• _Data provided_
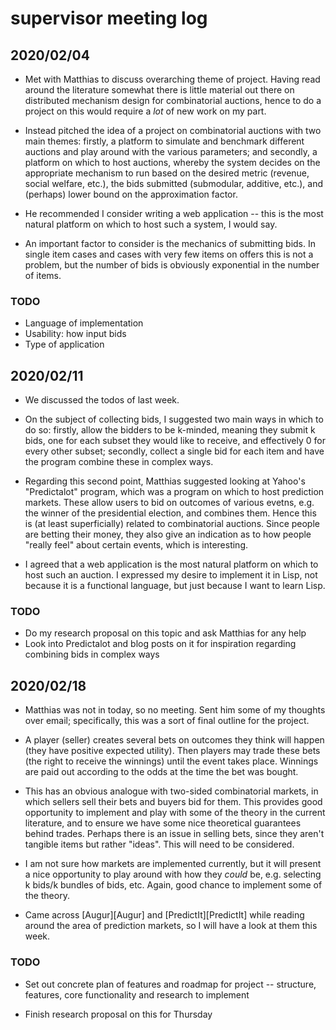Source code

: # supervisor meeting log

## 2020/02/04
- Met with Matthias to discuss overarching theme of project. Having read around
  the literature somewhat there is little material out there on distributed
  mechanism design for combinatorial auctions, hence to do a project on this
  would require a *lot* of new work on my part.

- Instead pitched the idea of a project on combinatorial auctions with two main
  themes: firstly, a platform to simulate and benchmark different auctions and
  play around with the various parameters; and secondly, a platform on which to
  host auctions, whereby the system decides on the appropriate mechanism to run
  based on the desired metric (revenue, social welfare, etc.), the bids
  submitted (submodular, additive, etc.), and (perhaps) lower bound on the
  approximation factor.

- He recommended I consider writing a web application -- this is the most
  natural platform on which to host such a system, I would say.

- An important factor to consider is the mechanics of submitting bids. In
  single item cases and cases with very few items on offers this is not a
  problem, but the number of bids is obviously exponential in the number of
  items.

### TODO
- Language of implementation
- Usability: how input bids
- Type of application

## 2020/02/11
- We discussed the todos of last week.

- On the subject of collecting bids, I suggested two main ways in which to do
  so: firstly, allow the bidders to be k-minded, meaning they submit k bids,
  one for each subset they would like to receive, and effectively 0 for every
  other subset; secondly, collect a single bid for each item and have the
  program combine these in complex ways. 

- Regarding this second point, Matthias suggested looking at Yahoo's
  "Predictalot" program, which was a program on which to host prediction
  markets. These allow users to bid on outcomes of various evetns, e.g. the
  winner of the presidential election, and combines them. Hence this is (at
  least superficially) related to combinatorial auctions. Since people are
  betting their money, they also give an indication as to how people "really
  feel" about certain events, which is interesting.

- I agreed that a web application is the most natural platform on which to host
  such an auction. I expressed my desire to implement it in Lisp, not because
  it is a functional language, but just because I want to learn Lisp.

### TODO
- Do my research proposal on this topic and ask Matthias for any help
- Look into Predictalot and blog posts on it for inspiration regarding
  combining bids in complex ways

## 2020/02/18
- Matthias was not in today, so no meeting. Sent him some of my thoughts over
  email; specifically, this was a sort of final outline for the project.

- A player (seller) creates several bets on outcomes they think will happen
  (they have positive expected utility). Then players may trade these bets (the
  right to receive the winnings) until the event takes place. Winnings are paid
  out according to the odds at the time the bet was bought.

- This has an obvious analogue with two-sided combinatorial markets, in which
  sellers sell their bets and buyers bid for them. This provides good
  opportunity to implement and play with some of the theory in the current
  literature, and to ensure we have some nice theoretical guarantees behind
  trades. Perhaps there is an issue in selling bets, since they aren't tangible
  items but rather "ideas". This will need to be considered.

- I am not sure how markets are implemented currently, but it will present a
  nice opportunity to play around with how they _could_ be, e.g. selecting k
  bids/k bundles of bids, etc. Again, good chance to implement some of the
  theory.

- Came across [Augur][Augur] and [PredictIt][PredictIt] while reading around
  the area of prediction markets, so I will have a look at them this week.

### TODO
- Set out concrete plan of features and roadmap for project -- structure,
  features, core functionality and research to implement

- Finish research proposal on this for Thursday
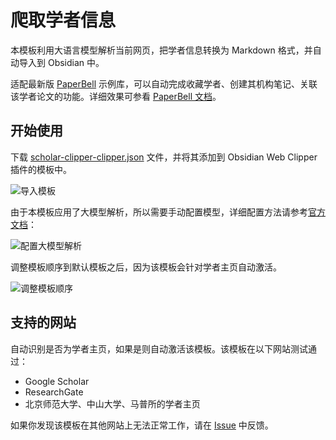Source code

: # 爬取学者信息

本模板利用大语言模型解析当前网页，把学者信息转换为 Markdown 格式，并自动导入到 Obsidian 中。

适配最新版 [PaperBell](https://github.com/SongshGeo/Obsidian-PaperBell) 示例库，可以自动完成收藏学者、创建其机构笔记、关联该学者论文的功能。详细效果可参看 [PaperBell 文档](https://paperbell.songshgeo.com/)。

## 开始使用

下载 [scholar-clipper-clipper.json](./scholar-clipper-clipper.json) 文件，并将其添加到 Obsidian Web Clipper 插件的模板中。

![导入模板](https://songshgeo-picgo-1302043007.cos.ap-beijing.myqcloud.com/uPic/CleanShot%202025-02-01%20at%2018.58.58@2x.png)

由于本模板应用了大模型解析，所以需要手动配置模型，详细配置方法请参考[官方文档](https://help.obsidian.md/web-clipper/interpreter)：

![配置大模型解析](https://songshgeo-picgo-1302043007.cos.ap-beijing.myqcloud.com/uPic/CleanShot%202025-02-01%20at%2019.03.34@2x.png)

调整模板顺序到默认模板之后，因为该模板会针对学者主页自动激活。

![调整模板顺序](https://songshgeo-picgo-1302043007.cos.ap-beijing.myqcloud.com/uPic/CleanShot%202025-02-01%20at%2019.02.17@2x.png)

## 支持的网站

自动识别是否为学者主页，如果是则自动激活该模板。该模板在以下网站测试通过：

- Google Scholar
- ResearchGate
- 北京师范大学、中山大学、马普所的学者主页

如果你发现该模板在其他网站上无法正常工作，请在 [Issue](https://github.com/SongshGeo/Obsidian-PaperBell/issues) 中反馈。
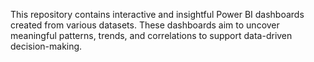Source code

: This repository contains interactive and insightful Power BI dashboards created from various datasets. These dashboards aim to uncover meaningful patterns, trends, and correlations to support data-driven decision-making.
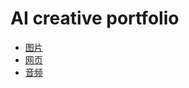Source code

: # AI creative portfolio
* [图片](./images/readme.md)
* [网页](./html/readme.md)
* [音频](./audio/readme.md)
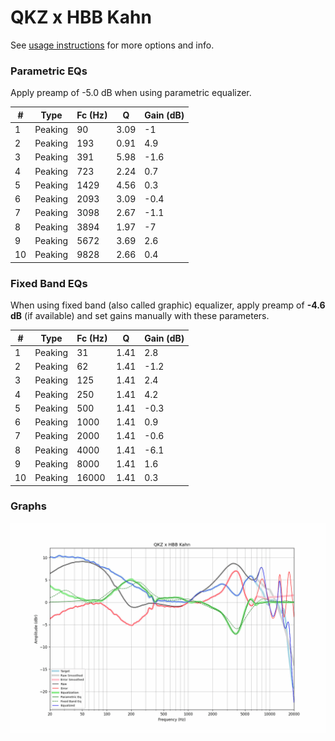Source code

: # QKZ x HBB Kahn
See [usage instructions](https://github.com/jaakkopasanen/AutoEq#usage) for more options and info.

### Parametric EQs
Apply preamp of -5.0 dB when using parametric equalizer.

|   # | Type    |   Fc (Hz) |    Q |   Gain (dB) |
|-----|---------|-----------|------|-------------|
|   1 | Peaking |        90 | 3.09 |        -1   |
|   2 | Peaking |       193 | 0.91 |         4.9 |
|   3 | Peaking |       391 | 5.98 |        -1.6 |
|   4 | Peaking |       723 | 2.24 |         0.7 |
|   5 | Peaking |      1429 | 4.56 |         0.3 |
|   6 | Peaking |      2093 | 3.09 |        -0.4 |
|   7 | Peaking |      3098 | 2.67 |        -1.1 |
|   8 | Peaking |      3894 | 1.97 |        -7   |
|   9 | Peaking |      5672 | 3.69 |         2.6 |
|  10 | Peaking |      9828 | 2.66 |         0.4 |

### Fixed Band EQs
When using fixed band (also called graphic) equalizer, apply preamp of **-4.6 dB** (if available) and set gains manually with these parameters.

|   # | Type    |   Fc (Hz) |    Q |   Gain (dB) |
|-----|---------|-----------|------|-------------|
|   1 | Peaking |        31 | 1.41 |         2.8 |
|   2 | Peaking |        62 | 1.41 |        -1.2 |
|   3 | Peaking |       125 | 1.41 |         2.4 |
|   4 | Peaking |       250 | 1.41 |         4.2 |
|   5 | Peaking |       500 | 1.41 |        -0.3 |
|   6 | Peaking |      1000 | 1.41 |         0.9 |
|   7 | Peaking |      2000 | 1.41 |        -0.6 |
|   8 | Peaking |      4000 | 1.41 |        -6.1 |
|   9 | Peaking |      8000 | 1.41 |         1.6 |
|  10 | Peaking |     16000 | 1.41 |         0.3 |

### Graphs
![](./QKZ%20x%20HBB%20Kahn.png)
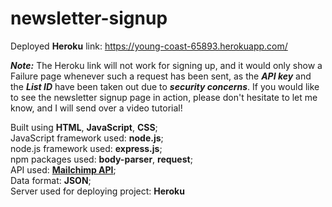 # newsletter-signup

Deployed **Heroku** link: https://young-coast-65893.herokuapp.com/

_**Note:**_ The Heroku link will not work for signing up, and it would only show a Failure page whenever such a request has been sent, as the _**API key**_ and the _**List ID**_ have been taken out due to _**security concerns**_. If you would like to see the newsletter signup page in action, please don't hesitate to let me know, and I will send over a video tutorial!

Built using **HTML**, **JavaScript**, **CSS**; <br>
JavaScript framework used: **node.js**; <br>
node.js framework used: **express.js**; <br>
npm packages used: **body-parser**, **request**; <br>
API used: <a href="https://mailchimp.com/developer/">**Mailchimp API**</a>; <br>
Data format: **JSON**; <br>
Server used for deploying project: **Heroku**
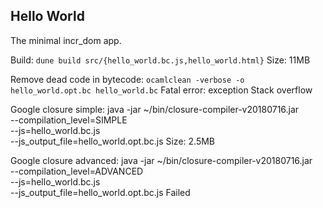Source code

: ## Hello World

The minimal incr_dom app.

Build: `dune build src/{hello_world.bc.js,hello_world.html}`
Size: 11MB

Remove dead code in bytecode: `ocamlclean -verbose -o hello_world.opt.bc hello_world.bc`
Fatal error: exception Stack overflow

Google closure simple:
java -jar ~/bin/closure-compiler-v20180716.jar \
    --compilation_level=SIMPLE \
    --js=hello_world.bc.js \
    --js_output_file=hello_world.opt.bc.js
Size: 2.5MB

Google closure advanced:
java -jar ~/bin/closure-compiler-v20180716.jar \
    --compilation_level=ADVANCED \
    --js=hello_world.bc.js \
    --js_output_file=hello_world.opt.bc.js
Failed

• _Prompt_
Exactly as they stand, set down the lines from the start of the material through the line with "mechanism design for", both ends included, omitting the pictures.

• _Task response_
Source code

: # supervisor meeting log

## 2020/02/04
- Met with Matthias to discuss overarching theme of project. Having read around
  the literature somewhat there is little material out there on distributed
  mechanism design for combinatorial auctions, hence to do a project on this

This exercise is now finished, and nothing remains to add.